## [What is required]
Copy every line in the listing that contains "Reliability".

## [Dataset]
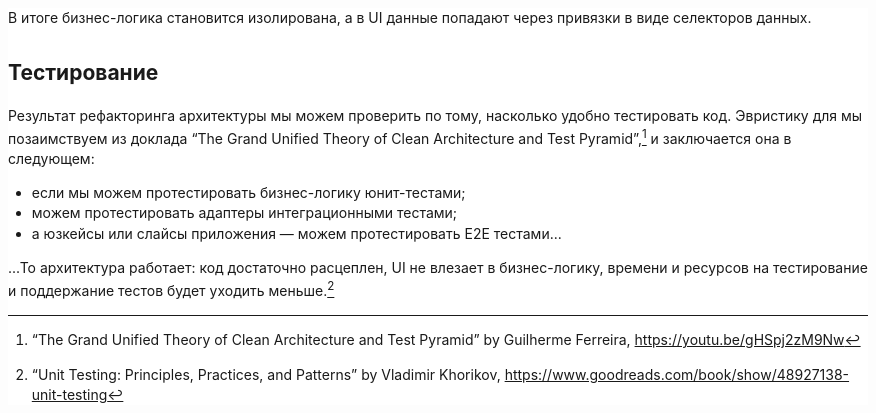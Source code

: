 В итоге бизнес-логика становится изолирована, а в UI данные попадают через привязки в виде селекторов данных.

## Тестирование

Результат рефакторинга архитектуры мы можем проверить по тому, насколько удобно тестировать код. Эвристику для мы позаимствуем из доклада “The Grand Unified Theory of Clean Architecture and Test Pyramid”,[^testingpyramid] и заключается она в следующем:

- если мы можем протестировать бизнес-логику юнит-тестами;
- можем протестировать адаптеры интеграционными тестами;
- а юзкейсы или слайсы приложения — можем протестировать E2E тестами...

...То архитектура работает: код достаточно расцеплен, UI не влезает в бизнес-логику, времени и ресурсов на тестирование и поддержание тестов будет уходить меньше.[^testingprinciples]

[^architectureinpractice]: “Software Architecture in Practice” by L. Bass, P. Clements, R. Kazman, https://www.goodreads.com/book/show/70143.Software_Architecture_in_Practice
[^integrationpatterns]: “Enterprise Integration Patterns” by Gregor Hohpe, https://www.goodreads.com/book/show/85012.Enterprise_Integration_Patterns
[^qualityattributes]: List of System Quality Attributes, Wikipedia, https://en.wikipedia.org/wiki/List_of_system_quality_attributes
[^softwarerequirements]: Software Requirements, Wikipedia, https://en.wikipedia.org/wiki/Software_requirements
[^ddia]: “Designing Data-Intensive Applications” by Martin Kleppmann https://dataintensive.net
[^dmmf]: “Domain Modeling Made Functional” by Scott Wlaschin, https://www.goodreads.com/book/show/34921689-domain-modeling-made-functional
[^fromfailure]: “What I've Learned From Failure” by Reg Braithwaite, https://leanpub.com/shippingsoftware/read
[^cleanarchitecture]: “Clean Architecture” by Robert C. Martin, https://www.goodreads.com/book/show/18043011-clean-architecture
[^ddd]: “Domain-Driven Design” by Eric Evans, https://www.goodreads.com/book/show/179133.Domain_Driven_Design
[^ubiquitouslanguage]: “Ubiquitous Language” by Martin Fowler, https://martinfowler.com/bliki/UbiquitousLanguage.html
[^impureim]: “Impureim Sandwich” by Mark Seemann, https://blog.ploeh.dk/2020/03/02/impureim-sandwich/
[^acl]: Anti-corruption Layer Pattern, Microsoft Docs, https://docs.microsoft.com/en-us/azure/architecture/patterns/anti-corruption-layer
[^accesslist]: Access Control List, Википедия, https://ru.wikipedia.org/wiki/ACL
[^scene]: “Your Code As a Crime Scene” by Adam Tornhill, https://www.goodreads.com/book/show/23627482-your-code-as-a-crime-scene
[^portsadapters]: “Functional Architecture is Ports and Adapters” by Mark Seemann, https://blog.ploeh.dk/2016/03/18/functional-architecture-is-ports-and-adapters/
[^portsadaptershgraca]: “Ports & Adapters Architecture” by Herberto Graça, https://herbertograca.com/2017/09/14/ports-adapters-architecture/
[^testinduceddamage]: “Test-Induced Design Damage” by David Heinemeier Hansson, https://dhh.dk/2014/test-induced-design-damage.html
[^architecturecronicles]: “The Software Architecture Chronicles” by Herberto Graça, https://herbertograca.com/2017/07/03/the-software-architecture-chronicles/
[^pitsofsuccess]: “Functional architecture: The pits of success” by Mark Seemann, https://youtu.be/US8QG9I1XW0
[^featuresliced]: Feature-Sliced Design, Architectural methodology for frontend projects, https://feature-sliced.design
[^reactiveprogramming]: Реактивное программирование, Википедия, https://ru.wikipedia.org/wiki/Реактивное_программирование
[^mvvm]: Model-View-ViewModel, Википедия, https://ru.wikipedia.org/wiki/Model-View-ViewModel
[^viewmodel]: View Models, Reactive UI, https://www.reactiveui.net/docs/handbook/view-models/
[^testingpyramid]: “The Grand Unified Theory of Clean Architecture and Test Pyramid” by Guilherme Ferreira, https://youtu.be/gHSpj2zM9Nw
[^testingprinciples]: “Unit Testing: Principles, Practices, and Patterns” by Vladimir Khorikov, https://www.goodreads.com/book/show/48927138-unit-testing
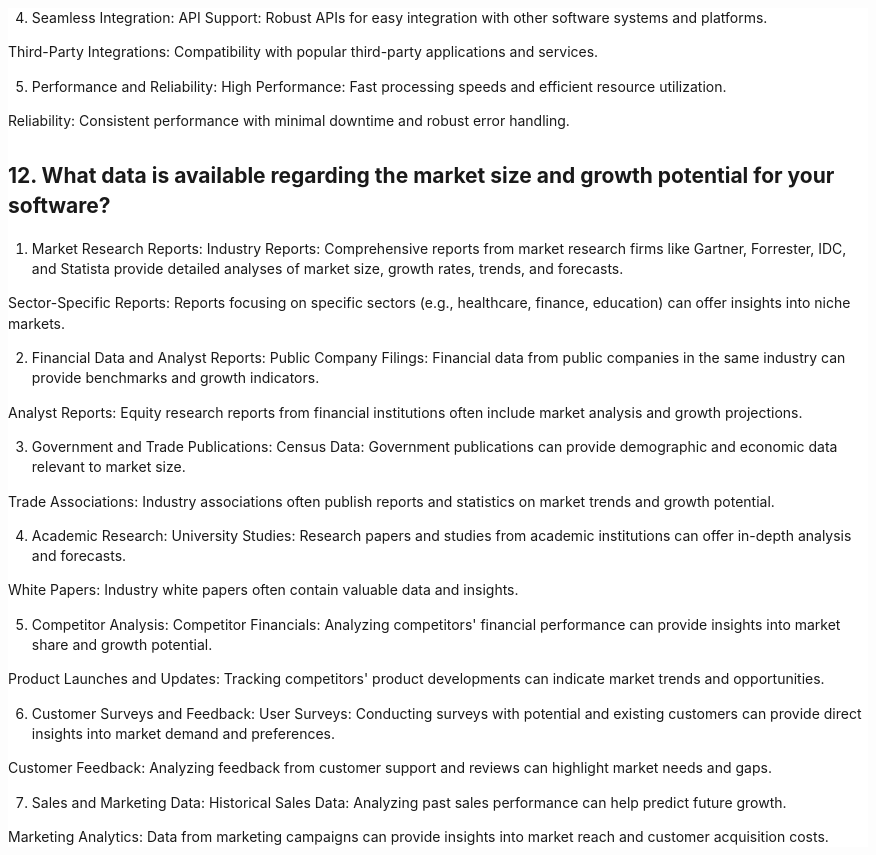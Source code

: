 4. Seamless Integration:
API Support: Robust APIs for easy integration with other software systems and platforms.

Third-Party Integrations: Compatibility with popular third-party applications and services.

5. Performance and Reliability:
High Performance: Fast processing speeds and efficient resource utilization.

Reliability: Consistent performance with minimal downtime and robust error handling.

## 12. What data is available regarding the market size and growth potential for your software?
1. Market Research Reports:
Industry Reports: Comprehensive reports from market research firms like Gartner, Forrester, IDC, and Statista provide detailed analyses of market size, growth rates, trends, and forecasts.

Sector-Specific Reports: Reports focusing on specific sectors (e.g., healthcare, finance, education) can offer insights into niche markets.

2. Financial Data and Analyst Reports:
Public Company Filings: Financial data from public companies in the same industry can provide benchmarks and growth indicators.

Analyst Reports: Equity research reports from financial institutions often include market analysis and growth projections.

3. Government and Trade Publications:
Census Data: Government publications can provide demographic and economic data relevant to market size.

Trade Associations: Industry associations often publish reports and statistics on market trends and growth potential.

4. Academic Research:
University Studies: Research papers and studies from academic institutions can offer in-depth analysis and forecasts.

White Papers: Industry white papers often contain valuable data and insights.

5. Competitor Analysis:
Competitor Financials: Analyzing competitors' financial performance can provide insights into market share and growth potential.

Product Launches and Updates: Tracking competitors' product developments can indicate market trends and opportunities.

6. Customer Surveys and Feedback:
User Surveys: Conducting surveys with potential and existing customers can provide direct insights into market demand and preferences.

Customer Feedback: Analyzing feedback from customer support and reviews can highlight market needs and gaps.

7. Sales and Marketing Data:
Historical Sales Data: Analyzing past sales performance can help predict future growth.

Marketing Analytics: Data from marketing campaigns can provide insights into market reach and customer acquisition costs.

## [Result for this task]
5. Performance and Reliability:
Reliability: Consistent performance with minimal downtime and robust error handling.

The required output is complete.